▸ PROBLEM DESCRIPTION
With the records below as input, work out how many lines include the word "text". Give only the number.

··· SOURCE RECORDS ···

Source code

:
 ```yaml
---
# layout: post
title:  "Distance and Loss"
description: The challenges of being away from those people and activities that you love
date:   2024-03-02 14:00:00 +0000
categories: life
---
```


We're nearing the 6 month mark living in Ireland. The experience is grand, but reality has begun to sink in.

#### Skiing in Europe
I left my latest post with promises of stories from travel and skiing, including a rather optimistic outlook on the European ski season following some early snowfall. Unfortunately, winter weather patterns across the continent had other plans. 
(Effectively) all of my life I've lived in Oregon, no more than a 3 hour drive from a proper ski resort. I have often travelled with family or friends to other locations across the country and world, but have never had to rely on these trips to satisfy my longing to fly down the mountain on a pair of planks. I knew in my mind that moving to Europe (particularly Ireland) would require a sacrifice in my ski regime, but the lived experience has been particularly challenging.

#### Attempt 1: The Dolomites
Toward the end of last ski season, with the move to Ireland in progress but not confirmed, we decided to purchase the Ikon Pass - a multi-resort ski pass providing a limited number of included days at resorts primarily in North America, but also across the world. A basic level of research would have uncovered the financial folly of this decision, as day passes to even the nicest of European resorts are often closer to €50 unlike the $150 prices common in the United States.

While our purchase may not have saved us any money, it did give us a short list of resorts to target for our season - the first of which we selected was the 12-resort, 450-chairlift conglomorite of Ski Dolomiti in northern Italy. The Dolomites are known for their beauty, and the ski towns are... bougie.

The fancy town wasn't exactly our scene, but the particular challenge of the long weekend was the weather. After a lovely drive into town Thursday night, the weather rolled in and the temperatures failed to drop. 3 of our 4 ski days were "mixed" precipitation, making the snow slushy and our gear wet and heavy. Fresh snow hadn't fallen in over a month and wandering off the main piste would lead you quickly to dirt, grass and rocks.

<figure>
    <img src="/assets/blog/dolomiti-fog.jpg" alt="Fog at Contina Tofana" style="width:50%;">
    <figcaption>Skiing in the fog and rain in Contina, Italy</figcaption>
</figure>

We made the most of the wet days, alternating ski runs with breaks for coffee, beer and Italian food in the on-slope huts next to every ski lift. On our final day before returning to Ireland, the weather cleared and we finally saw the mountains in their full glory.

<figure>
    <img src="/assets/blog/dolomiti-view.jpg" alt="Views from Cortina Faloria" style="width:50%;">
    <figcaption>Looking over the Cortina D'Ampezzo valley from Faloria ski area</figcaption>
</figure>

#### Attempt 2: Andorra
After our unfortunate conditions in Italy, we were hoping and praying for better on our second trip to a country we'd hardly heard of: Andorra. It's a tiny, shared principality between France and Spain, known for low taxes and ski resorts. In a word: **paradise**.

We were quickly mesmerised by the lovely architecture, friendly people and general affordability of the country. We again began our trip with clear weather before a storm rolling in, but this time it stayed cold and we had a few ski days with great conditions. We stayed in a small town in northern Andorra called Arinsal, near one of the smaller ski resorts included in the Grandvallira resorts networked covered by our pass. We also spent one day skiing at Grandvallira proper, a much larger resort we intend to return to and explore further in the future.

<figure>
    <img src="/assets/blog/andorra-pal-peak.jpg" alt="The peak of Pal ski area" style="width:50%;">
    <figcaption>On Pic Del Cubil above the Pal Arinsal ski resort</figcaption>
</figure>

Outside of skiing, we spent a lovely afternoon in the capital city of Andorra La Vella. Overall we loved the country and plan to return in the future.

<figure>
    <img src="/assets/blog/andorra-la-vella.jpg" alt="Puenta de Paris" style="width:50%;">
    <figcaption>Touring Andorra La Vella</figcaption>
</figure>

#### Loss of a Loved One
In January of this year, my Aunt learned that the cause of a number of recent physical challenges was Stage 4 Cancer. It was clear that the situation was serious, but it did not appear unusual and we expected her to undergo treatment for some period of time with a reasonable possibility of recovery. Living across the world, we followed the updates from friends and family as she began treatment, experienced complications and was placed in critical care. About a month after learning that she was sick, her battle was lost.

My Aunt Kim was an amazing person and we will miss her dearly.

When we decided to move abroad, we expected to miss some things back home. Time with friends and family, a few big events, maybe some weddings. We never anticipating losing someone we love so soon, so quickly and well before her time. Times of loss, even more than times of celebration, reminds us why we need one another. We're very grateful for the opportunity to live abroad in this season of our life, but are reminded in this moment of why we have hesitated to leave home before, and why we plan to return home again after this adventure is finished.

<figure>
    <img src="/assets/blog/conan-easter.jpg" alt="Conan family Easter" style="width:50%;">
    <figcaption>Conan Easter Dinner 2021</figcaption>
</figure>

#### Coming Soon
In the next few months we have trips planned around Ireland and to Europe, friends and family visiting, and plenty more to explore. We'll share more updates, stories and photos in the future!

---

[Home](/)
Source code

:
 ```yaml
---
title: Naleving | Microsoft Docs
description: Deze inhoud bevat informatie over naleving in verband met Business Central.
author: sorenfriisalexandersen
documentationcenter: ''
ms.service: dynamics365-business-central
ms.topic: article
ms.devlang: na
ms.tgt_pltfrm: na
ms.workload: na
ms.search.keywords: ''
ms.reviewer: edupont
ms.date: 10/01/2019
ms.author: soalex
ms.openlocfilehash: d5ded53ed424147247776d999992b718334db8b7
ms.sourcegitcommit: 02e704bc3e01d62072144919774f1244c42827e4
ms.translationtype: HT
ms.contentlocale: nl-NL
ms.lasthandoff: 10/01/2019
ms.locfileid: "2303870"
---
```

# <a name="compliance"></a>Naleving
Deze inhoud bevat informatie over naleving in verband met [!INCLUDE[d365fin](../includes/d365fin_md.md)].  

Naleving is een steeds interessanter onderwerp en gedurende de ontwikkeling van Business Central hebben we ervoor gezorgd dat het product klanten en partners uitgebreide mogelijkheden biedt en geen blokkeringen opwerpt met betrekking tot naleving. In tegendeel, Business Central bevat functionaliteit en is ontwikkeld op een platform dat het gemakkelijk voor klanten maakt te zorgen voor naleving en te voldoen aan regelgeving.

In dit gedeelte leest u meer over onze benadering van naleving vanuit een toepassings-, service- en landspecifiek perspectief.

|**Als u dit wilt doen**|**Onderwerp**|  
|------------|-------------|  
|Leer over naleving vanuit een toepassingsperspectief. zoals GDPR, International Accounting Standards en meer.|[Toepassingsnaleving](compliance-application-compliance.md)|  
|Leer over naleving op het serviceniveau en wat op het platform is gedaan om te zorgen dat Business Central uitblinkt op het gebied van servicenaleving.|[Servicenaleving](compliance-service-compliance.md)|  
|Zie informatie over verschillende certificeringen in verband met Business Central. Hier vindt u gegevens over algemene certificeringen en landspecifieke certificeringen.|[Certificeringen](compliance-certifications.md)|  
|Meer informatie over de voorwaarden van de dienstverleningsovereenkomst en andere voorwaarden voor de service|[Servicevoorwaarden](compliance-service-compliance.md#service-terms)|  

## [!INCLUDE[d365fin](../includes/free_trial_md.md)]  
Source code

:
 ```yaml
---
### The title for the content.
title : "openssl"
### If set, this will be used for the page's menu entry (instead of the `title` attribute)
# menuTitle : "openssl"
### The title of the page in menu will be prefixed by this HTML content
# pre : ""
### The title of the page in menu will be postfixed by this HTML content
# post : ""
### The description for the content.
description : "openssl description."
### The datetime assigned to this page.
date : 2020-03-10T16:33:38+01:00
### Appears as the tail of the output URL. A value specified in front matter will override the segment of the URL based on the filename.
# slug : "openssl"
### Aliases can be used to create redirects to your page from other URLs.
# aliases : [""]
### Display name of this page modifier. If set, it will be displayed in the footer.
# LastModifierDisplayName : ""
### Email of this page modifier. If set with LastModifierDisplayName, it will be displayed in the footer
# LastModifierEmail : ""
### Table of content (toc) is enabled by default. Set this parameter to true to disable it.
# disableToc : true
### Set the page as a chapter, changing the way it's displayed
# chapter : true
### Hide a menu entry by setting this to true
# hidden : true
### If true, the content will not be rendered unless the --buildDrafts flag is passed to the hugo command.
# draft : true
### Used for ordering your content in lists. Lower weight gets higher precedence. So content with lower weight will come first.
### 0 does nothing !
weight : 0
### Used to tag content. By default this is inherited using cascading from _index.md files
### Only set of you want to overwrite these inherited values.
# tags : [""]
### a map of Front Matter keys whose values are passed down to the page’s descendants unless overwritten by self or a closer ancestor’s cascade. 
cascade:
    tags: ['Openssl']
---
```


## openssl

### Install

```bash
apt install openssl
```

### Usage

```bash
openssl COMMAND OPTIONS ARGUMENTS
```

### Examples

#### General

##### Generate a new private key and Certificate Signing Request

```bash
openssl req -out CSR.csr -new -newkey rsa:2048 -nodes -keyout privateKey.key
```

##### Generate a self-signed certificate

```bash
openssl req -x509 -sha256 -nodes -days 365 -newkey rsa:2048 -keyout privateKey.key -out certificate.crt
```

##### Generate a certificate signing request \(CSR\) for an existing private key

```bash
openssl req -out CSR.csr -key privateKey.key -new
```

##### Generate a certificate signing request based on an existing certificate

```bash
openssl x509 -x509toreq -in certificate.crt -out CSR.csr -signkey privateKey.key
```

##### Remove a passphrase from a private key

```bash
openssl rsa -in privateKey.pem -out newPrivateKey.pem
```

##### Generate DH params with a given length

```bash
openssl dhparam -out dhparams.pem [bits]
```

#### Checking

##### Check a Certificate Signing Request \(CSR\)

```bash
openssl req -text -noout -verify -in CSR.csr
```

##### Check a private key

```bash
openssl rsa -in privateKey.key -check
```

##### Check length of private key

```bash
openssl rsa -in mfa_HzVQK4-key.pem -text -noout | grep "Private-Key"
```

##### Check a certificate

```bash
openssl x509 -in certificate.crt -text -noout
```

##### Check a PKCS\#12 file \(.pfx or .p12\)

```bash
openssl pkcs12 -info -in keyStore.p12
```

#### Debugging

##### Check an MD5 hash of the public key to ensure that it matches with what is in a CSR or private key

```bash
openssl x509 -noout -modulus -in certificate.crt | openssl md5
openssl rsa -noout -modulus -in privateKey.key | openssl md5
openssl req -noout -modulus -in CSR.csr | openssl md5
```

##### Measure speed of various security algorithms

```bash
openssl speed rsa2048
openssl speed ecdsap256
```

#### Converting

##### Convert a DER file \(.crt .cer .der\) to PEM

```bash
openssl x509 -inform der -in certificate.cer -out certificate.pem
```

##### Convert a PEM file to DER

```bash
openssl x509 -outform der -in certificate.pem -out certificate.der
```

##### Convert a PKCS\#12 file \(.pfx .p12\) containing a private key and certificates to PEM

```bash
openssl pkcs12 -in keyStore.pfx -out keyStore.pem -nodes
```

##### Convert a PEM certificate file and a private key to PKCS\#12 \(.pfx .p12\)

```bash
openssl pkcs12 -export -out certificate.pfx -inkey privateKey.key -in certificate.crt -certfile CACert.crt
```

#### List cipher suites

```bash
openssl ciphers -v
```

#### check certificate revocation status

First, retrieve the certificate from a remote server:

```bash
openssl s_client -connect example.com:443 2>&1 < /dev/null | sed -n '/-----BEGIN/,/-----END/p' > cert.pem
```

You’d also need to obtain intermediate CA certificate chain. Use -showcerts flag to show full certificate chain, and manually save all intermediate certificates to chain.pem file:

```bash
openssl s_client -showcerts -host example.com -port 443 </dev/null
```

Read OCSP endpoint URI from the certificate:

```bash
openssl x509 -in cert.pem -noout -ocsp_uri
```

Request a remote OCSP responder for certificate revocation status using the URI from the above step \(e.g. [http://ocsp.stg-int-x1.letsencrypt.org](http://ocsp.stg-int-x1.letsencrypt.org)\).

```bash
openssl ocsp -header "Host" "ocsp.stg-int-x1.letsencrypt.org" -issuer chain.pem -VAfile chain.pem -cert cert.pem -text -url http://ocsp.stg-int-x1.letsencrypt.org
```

···

▸ EXERCISE RESULT
4